Comment fonctionne le comité de simplification ?
F.H. : Les membres du conseil de simplification sont nommés par le Président de la République. Ce conseil se compose d'un mélange d'élus, d'experts, de représentants de la société civile et de la Haute administration... On y rencontre donc des gens qui, d'habitude, se tapent dessus mais qui là s'entendent plutôt bien pour simplifier la vie des entreprises. En dessous du conseil, il y a des ateliers thématiques, portant sur des moments de vie de l'entreprise. Ces ateliers remontent des mesures au conseil. Parmi celles-ci, nous choisissons les plus appropriées et nous faisons des propositions à l'État, qui a le choix final.
La simplification, est-ce concret pour les entreprises ?

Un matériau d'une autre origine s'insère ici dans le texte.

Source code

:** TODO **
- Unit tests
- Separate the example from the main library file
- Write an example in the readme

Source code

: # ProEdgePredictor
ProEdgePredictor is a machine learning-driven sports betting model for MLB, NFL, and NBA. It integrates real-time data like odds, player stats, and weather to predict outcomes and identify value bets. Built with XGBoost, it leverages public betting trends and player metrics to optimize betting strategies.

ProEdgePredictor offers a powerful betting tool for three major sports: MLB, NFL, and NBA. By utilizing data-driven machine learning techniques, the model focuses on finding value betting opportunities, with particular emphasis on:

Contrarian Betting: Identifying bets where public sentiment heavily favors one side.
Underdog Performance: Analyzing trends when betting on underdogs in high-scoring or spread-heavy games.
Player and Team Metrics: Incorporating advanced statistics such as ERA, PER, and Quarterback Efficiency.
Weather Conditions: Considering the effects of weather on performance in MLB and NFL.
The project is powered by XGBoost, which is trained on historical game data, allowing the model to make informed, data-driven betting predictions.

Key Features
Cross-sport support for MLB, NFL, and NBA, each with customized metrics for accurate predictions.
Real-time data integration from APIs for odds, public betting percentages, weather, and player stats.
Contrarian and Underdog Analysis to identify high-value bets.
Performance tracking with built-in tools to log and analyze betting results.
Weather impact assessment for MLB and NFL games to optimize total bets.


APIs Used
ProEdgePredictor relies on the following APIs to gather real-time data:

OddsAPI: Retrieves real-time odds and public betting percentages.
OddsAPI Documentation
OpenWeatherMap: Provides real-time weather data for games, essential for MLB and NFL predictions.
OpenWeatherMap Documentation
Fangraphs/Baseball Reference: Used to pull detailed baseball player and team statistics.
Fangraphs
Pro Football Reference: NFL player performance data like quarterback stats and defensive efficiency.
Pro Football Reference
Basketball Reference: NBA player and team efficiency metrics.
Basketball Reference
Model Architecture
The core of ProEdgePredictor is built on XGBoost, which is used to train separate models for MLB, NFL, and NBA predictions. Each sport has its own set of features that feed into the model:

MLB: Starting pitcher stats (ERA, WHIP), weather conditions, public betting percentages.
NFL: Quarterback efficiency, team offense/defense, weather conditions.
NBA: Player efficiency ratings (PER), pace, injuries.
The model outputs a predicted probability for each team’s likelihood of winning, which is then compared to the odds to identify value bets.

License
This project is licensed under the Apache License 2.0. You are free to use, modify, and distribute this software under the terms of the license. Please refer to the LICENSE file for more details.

F.H. : Je suis trop impliquée dans la démarche pour donner un avis. C'est vrai que ce système peut sembler complexe. Cela peut renvoyer l'image d'une baignoire que l'on vide alors que le robinet coule encore un peu... Mais ce conseil a le mérite d'exister et je tiens à souligner que notre travail est transversal et apolitique. Nous recevons régulièrement des organisations professionnelles, afin d'être proches des entreprises. Par ailleurs, nous avons demandé au cabinet EY de chiffrer le gain pour les entreprises des mesures déjà prises et nous arrivons à 6 voire 7 milliards d'euros d'économies réalisées grâce à la simplification. C'est loin d'être négligeable.
Quels sont les prochains chantiers de la simplification ?

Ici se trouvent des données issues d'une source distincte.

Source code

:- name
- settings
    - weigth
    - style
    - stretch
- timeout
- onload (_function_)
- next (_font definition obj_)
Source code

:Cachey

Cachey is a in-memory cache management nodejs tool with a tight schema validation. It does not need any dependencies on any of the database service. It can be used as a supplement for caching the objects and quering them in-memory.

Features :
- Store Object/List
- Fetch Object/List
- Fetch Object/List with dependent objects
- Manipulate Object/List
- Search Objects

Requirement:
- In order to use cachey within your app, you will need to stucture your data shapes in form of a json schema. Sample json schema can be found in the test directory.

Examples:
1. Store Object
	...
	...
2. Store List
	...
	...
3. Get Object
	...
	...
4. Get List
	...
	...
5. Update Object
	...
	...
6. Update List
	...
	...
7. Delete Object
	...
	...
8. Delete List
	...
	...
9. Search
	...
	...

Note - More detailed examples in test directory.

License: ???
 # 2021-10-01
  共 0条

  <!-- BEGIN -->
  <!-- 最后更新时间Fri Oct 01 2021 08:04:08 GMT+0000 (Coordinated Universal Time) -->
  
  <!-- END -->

F.H. : Nous avons rendu, fin octobre, 50 nouvelles mesures pour la simplification. Parmi nos objectifs actuels, nous voulons développer la créativité française, faciliter l'accès aux entreprises innovantes, aider les entreprises à avoir plus d'apprentis et alléger ce qui empêche aujourd'hui les apprentis d'apprendre leur métier. Nous voulons aussi développer les énergies renouvelables avec le permis environnemental, alléger le bulletin de paie, faciliter la transmission et la reprise d'entreprises ou encore développer l'économie sociale et solidaire...

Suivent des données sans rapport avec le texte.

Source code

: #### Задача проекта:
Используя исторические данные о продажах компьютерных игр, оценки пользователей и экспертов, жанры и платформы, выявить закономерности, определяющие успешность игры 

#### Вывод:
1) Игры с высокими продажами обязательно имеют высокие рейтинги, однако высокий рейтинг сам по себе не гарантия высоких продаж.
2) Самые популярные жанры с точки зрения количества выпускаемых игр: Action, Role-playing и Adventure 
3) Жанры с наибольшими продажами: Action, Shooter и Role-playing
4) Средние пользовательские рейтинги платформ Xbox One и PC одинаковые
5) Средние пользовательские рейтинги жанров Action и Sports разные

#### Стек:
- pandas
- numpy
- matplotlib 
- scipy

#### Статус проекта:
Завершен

Avec les élections présidentielles, y a-t-il un risque que votre action soit au point mort en 2017 ?
F.H. : Nous allons en tout cas travailler jusqu'au bout. Nous présenterons encore des mesures en février ou mars 2017. J'espère que ce comité sera repris par le prochain gouvernement et qu'il y aura aussi un comité d'impacts. Pour le moment, nous avons un atelier d'impacts, qui se saisit de différents sujets. En octobre, nous avons par exemple étudié le permis environnemental, qui s'ajoute au permis de construire, et tous ses impacts. Nous avons aussi étudié les impacts de la clarification des règles du code du travail... Mais il faudrait créer un véritable comité d'impacts : cela permettrait une plus grande vigilance.
Quelles sont les mesures les plus emblématiques prises par le conseil de simplification ?
F.H. : Je dirais que la non-rétroactivité fiscale me tient à coeur. Je citerais également la DSN (déclaration sociale nominative), qui remplace à elle seule 24 déclarations que les dirigeants devaient faire auparavant. Il y a aussi la simplification de l'accès au marché public pour les entreprises, ou l'accès facilité au Crédit d'impôt recherche. Nous avons fait des progrès avec toutes ces mesures, mais il y a encore des choses à faire et il faut aller plus vite. On existe, on est là et j'espère qu'on le sera encore après les élections présidentielles.